One study that looked at the impact of ICE raids in the Southern California community of Oxnard last summer estimated the city’s agricultural workforce had shrunk by 20 to 40% in the aftermath of the raids.

The impact of increased immigration enforcement on mental health is studied by researchers, who warn that the effects are likely to be the most pronounced in children.

A Stanford study published in October found that immigration raids in the Central Valley early on in Trump’s second term coincided with a 22% increase in daily student absences. Researchers said that the absenteeism could indicate developmentally harmful stress, potentially setting students back in their education.

Fields in Salinas, California, on April 13, 2011. (Deborah Svoboda/KQED)

Dr. Kathleen Roche, a George Washington University professor who researches the effect of immigration policies on Latino families, said that negative effects on youth are long-lasting.

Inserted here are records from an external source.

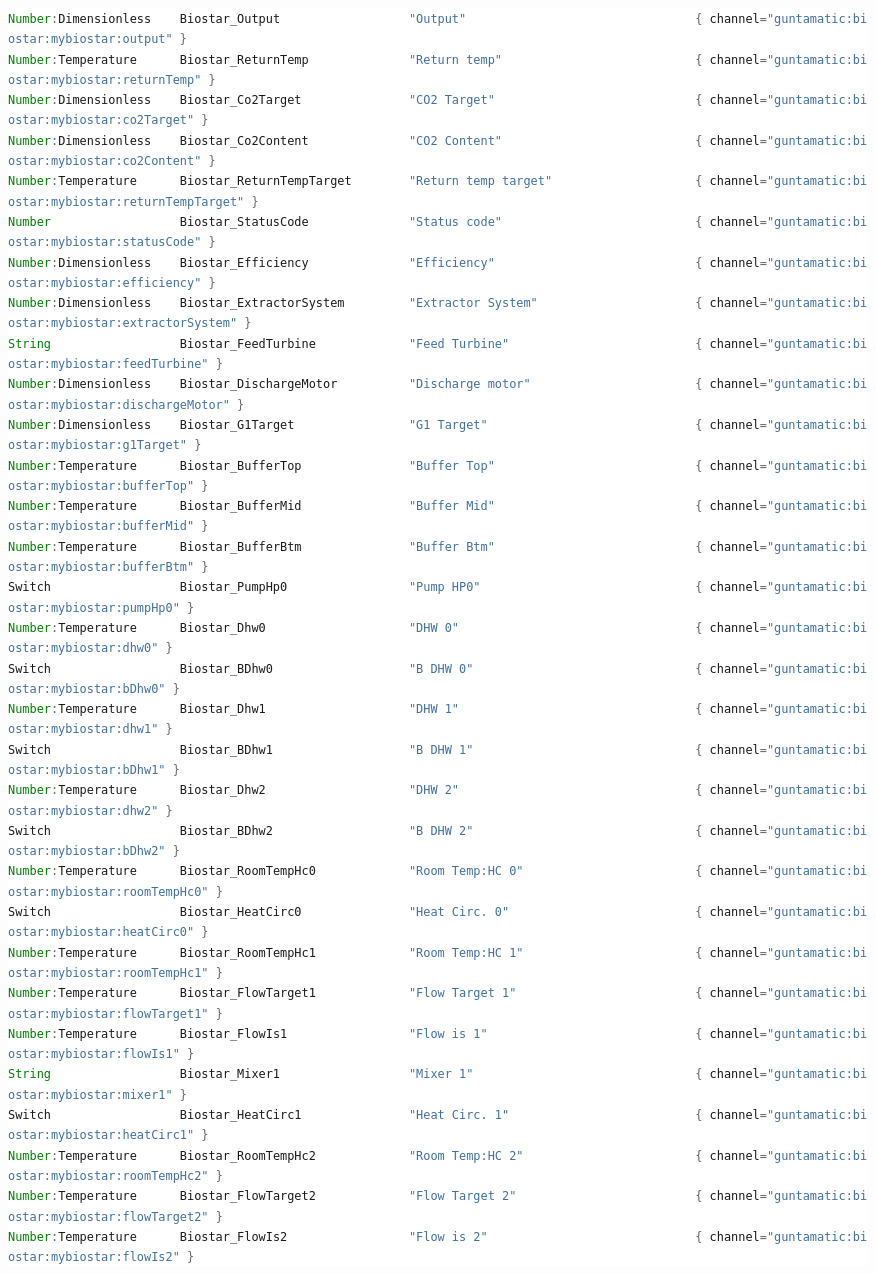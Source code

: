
 ```java
Number:Dimensionless	Biostar_Output                 	"Output"                            	{ channel="guntamatic:biostar:mybiostar:output" }
Number:Temperature  	Biostar_ReturnTemp             	"Return temp"                       	{ channel="guntamatic:biostar:mybiostar:returnTemp" }
Number:Dimensionless	Biostar_Co2Target              	"CO2 Target"                        	{ channel="guntamatic:biostar:mybiostar:co2Target" }
Number:Dimensionless	Biostar_Co2Content             	"CO2 Content"                       	{ channel="guntamatic:biostar:mybiostar:co2Content" }
Number:Temperature  	Biostar_ReturnTempTarget       	"Return temp target"                	{ channel="guntamatic:biostar:mybiostar:returnTempTarget" }
Number              	Biostar_StatusCode             	"Status code"                       	{ channel="guntamatic:biostar:mybiostar:statusCode" }
Number:Dimensionless	Biostar_Efficiency             	"Efficiency"                        	{ channel="guntamatic:biostar:mybiostar:efficiency" }
Number:Dimensionless	Biostar_ExtractorSystem        	"Extractor System"                  	{ channel="guntamatic:biostar:mybiostar:extractorSystem" }
String              	Biostar_FeedTurbine            	"Feed Turbine"                      	{ channel="guntamatic:biostar:mybiostar:feedTurbine" }
Number:Dimensionless	Biostar_DischargeMotor         	"Discharge motor"                   	{ channel="guntamatic:biostar:mybiostar:dischargeMotor" }
Number:Dimensionless	Biostar_G1Target               	"G1 Target"                         	{ channel="guntamatic:biostar:mybiostar:g1Target" }
Number:Temperature  	Biostar_BufferTop              	"Buffer Top"                        	{ channel="guntamatic:biostar:mybiostar:bufferTop" }
Number:Temperature  	Biostar_BufferMid              	"Buffer Mid"                        	{ channel="guntamatic:biostar:mybiostar:bufferMid" }
Number:Temperature  	Biostar_BufferBtm              	"Buffer Btm"                        	{ channel="guntamatic:biostar:mybiostar:bufferBtm" }
Switch              	Biostar_PumpHp0                	"Pump HP0"                          	{ channel="guntamatic:biostar:mybiostar:pumpHp0" }
Number:Temperature  	Biostar_Dhw0                   	"DHW 0"                             	{ channel="guntamatic:biostar:mybiostar:dhw0" }
Switch              	Biostar_BDhw0                  	"B DHW 0"                           	{ channel="guntamatic:biostar:mybiostar:bDhw0" }
Number:Temperature  	Biostar_Dhw1                   	"DHW 1"                             	{ channel="guntamatic:biostar:mybiostar:dhw1" }
Switch              	Biostar_BDhw1                  	"B DHW 1"                           	{ channel="guntamatic:biostar:mybiostar:bDhw1" }
Number:Temperature  	Biostar_Dhw2                   	"DHW 2"                             	{ channel="guntamatic:biostar:mybiostar:dhw2" }
Switch              	Biostar_BDhw2                  	"B DHW 2"                           	{ channel="guntamatic:biostar:mybiostar:bDhw2" }
Number:Temperature  	Biostar_RoomTempHc0            	"Room Temp:HC 0"                    	{ channel="guntamatic:biostar:mybiostar:roomTempHc0" }
Switch              	Biostar_HeatCirc0              	"Heat Circ. 0"                      	{ channel="guntamatic:biostar:mybiostar:heatCirc0" }
Number:Temperature  	Biostar_RoomTempHc1            	"Room Temp:HC 1"                    	{ channel="guntamatic:biostar:mybiostar:roomTempHc1" }
Number:Temperature  	Biostar_FlowTarget1            	"Flow Target 1"                     	{ channel="guntamatic:biostar:mybiostar:flowTarget1" }
Number:Temperature  	Biostar_FlowIs1                	"Flow is 1"                         	{ channel="guntamatic:biostar:mybiostar:flowIs1" }
String              	Biostar_Mixer1                 	"Mixer 1"                           	{ channel="guntamatic:biostar:mybiostar:mixer1" }
Switch              	Biostar_HeatCirc1              	"Heat Circ. 1"                      	{ channel="guntamatic:biostar:mybiostar:heatCirc1" }
Number:Temperature  	Biostar_RoomTempHc2            	"Room Temp:HC 2"                    	{ channel="guntamatic:biostar:mybiostar:roomTempHc2" }
Number:Temperature  	Biostar_FlowTarget2            	"Flow Target 2"                     	{ channel="guntamatic:biostar:mybiostar:flowTarget2" }
Number:Temperature  	Biostar_FlowIs2                	"Flow is 2"                         	{ channel="guntamatic:biostar:mybiostar:flowIs2" }
```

She and a team of researchers studied a group of more than 500 Latino adolescents over four years. They looked at the effects of immigration related stressors, like a parent’s worries about work issues or avoiding medical care, on their child’s mental health. Families with someone who was detained or deported were more likely to experience heightened anxiety over separation and negative mental states.

“It certainly takes a tremendous amount of mental health intervention to help mitigate some of those harms,” Roche said, adding that there are likely to be long-term economic effects from the increased stress, as affected children are less likely to be prepared for school and jobs.

A walkway at Cesar Chavez Elementary School in East San José on Feb. 17, 2023. (Kori Suzuki/KQED)

For Carreon and Lopez-Flores, those are the kinds of outcomes they want to prevent. Both reported that the children they work with are missing class and dealing with heightened, ongoing stress.

And, Carreon said, the stakes are high any time there are barriers to care.

“What happens when [our clients] crash, when they hit that rock bottom,” she asked. “Then sometimes it’s too late to intervene.”